ON LEARNING STEREO VISION:
You mentioned that Steven Pinker argues that stereo vision is not learned. I would strongly disagree! This can be easily verified: You could raise an animal in complete darkness. That means, that the eyes are totally functional, but due to the fact that the brain never received any image, the brain cannot learn stereo-vision. If the animal now has neurons that respond to stereo-vision, then it is genetically programmed. Otherwise learning is involved. Maybe you are aware of such a study?

GENETICS:
I would not argue, that genetics do not play a role (genetics is important to set up the basic circuitry), but learning is the main driver.
Also it can not be underestimated, that there are a lot of vision processing parts in the brain. The neocortex is the most recent one. The superior colliculus is an older structure, that was initially processing vision are still there. Additionally in the early development a lot of the wiring and such is dependent on genetics. That cannot be learned. But later in the development, when everything is set up, learning is the main driver for more complex receptive field properties, just like the ocular dominance neurons you described.

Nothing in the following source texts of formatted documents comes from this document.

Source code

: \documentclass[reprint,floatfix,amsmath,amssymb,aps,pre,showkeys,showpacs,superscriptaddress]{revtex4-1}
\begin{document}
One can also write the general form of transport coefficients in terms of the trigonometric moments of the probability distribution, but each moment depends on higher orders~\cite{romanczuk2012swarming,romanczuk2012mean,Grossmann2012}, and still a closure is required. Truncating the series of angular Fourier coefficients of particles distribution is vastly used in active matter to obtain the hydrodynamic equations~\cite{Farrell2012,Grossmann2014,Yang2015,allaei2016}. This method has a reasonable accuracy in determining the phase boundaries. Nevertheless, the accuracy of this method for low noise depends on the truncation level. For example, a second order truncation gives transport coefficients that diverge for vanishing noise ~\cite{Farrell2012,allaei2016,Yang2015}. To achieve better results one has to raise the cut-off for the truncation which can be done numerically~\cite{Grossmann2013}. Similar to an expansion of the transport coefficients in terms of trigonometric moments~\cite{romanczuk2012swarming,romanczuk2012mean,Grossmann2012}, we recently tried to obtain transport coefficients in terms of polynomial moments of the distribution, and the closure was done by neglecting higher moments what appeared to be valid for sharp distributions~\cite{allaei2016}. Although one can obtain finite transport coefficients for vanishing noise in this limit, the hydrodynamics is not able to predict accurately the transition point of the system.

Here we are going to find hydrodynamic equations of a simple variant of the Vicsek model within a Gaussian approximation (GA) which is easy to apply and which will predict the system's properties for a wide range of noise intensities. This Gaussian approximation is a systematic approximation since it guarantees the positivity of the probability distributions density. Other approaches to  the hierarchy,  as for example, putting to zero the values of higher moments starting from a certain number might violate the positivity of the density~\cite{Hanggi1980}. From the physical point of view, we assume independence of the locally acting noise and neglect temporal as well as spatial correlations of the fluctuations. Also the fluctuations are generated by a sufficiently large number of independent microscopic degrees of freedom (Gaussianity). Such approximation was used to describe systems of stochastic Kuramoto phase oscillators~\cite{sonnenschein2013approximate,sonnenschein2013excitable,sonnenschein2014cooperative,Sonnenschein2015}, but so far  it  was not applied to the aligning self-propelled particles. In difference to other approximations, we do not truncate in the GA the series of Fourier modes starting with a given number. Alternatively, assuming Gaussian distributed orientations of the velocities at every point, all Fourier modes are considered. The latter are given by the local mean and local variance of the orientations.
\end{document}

Genetics also play a big role throughout the neocortex: Savants for example have rather normal brains. However a slight modification of their neocortical circuitry enables them to have amazing mental abilities. This is most likely because of a small genetic change. But the effects are enormous!

I am a bit surprised, that your argument only involves vision: Most people, when they argue “The neocortex cannot perform the same function everywhere!”, also say that the neocortex works differently over broader areas.

You also mentioned, the “ferret study”. How would you explain that with purely genetic wiring?

I think stereo vision is more of an input problem than a neocortex one. Each sense has its own obfuscations, so there’s no reason the cortex wouldn’t evolve specializations.

Mountcastle’s proposal that there is a common cortical algorithm doesn’t mean there are no variations. He knew that. The issue is how much is common in all cortical regions, and how much is different. The evidence suggests that there is a huge amount of commonality.

V1 in primates is “striate” meaning there are extra layers. Other mammals don’t have the extra layers but they still see. The implication is that our vision system has tweaks that improve our vision, but vision in general works on principles shared with other mammals.